> _Source texts of formatted documents_:

__________

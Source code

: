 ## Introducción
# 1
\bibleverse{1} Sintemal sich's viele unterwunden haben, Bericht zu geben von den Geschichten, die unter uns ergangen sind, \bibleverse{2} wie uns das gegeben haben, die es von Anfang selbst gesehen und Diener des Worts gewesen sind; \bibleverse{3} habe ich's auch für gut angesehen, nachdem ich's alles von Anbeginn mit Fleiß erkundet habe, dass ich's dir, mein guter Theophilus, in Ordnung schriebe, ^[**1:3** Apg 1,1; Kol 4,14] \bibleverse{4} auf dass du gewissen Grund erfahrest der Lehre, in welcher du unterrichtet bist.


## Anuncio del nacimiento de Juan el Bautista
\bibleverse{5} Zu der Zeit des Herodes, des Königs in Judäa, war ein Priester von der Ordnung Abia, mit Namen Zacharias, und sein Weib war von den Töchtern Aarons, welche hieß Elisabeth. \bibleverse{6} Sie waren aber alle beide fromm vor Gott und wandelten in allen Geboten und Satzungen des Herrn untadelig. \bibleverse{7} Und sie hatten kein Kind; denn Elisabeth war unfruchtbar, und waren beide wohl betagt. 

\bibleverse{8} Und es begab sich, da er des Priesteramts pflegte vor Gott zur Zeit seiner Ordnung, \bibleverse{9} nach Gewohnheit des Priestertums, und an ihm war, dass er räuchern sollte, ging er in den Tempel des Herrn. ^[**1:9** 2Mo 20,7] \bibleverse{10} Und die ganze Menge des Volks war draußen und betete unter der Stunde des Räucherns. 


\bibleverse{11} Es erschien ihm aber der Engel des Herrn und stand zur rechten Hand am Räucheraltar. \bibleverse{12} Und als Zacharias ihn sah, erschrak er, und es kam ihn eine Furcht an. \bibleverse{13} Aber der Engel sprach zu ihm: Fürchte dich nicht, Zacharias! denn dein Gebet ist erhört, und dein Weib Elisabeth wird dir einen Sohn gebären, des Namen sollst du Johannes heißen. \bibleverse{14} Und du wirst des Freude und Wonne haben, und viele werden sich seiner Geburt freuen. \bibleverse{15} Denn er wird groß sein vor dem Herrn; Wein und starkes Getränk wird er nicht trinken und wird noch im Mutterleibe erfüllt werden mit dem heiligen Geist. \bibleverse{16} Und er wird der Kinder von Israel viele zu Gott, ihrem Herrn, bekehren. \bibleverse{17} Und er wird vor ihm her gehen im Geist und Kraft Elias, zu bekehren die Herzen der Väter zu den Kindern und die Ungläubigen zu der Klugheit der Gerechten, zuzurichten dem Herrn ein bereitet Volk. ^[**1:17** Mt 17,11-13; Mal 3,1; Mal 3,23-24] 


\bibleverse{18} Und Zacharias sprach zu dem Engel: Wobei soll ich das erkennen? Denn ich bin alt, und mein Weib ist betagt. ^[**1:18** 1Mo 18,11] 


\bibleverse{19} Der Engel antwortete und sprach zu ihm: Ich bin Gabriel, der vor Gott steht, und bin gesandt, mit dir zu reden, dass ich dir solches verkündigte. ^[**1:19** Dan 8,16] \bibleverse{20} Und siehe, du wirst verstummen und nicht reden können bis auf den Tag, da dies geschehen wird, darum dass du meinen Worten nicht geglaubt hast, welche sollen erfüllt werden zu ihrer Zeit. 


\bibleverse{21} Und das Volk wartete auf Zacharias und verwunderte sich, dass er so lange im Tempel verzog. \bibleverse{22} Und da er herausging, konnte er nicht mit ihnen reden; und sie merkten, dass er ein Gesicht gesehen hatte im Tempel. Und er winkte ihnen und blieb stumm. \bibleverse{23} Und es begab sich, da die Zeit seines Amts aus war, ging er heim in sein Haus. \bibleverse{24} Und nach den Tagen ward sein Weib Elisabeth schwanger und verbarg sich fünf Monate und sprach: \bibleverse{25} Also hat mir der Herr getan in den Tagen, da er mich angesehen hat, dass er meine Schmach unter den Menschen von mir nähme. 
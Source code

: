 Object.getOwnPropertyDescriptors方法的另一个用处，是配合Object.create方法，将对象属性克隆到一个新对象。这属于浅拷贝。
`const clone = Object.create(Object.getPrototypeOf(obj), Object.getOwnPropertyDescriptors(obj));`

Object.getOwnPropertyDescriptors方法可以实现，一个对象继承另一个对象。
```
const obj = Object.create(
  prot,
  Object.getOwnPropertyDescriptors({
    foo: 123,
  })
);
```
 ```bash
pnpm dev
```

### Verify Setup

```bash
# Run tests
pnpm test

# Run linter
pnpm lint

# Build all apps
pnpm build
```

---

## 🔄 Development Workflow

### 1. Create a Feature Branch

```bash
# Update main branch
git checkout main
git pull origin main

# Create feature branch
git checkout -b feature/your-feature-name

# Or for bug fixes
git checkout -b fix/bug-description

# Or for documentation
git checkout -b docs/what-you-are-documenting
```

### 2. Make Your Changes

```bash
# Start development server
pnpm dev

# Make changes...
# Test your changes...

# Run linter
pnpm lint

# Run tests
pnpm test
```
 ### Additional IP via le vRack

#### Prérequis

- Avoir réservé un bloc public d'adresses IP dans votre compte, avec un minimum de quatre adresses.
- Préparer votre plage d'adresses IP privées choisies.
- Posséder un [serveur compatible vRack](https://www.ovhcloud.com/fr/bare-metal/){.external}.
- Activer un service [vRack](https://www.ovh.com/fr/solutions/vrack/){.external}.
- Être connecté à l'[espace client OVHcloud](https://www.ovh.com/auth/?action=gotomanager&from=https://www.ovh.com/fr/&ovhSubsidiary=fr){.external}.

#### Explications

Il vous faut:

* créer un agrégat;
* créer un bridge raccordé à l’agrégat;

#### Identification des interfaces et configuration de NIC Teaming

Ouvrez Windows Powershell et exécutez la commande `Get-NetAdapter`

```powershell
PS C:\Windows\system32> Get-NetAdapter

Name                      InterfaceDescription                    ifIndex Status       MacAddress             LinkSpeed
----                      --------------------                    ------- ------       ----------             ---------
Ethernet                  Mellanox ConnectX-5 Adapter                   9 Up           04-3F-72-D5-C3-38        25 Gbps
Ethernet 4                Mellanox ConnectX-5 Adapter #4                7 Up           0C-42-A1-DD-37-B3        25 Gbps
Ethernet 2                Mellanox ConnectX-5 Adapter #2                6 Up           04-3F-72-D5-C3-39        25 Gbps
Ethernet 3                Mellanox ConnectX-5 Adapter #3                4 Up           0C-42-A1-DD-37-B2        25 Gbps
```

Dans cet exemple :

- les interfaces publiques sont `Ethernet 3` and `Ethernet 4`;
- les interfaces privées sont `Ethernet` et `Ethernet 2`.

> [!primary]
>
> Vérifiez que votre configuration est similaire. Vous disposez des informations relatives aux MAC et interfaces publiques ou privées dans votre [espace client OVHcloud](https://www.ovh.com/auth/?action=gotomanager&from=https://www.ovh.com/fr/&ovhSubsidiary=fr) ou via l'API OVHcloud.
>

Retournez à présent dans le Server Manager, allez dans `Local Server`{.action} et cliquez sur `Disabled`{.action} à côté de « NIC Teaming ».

__________

> _Required action_: From the entries above, copy every line that holds the word "wirst".

> _Written solution_:
\bibleverse{11} Es erschien ihm aber der Engel des Herrn und stand zur rechten Hand am Räucheraltar. \bibleverse{12} Und als Zacharias ihn sah, erschrak er, und es kam ihn eine Furcht an. \bibleverse{13} Aber der Engel sprach zu ihm: Fürchte dich nicht, Zacharias! denn dein Gebet ist erhört, und dein Weib Elisabeth wird dir einen Sohn gebären, des Namen sollst du Johannes heißen. \bibleverse{14} Und du wirst des Freude und Wonne haben, und viele werden sich seiner Geburt freuen. \bibleverse{15} Denn er wird groß sein vor dem Herrn; Wein und starkes Getränk wird er nicht trinken und wird noch im Mutterleibe erfüllt werden mit dem heiligen Geist. \bibleverse{16} Und er wird der Kinder von Israel viele zu Gott, ihrem Herrn, bekehren. \bibleverse{17} Und er wird vor ihm her gehen im Geist und Kraft Elias, zu bekehren die Herzen der Väter zu den Kindern und die Ungläubigen zu der Klugheit der Gerechten, zuzurichten dem Herrn ein bereitet Volk. ^[**1:17** Mt 17,11-13; Mal 3,1; Mal 3,23-24] 
\bibleverse{19} Der Engel antwortete und sprach zu ihm: Ich bin Gabriel, der vor Gott steht, und bin gesandt, mit dir zu reden, dass ich dir solches verkündigte. ^[**1:19** Dan 8,16] \bibleverse{20} Und siehe, du wirst verstummen und nicht reden können bis auf den Tag, da dies geschehen wird, darum dass du meinen Worten nicht geglaubt hast, welche sollen erfüllt werden zu ihrer Zeit. 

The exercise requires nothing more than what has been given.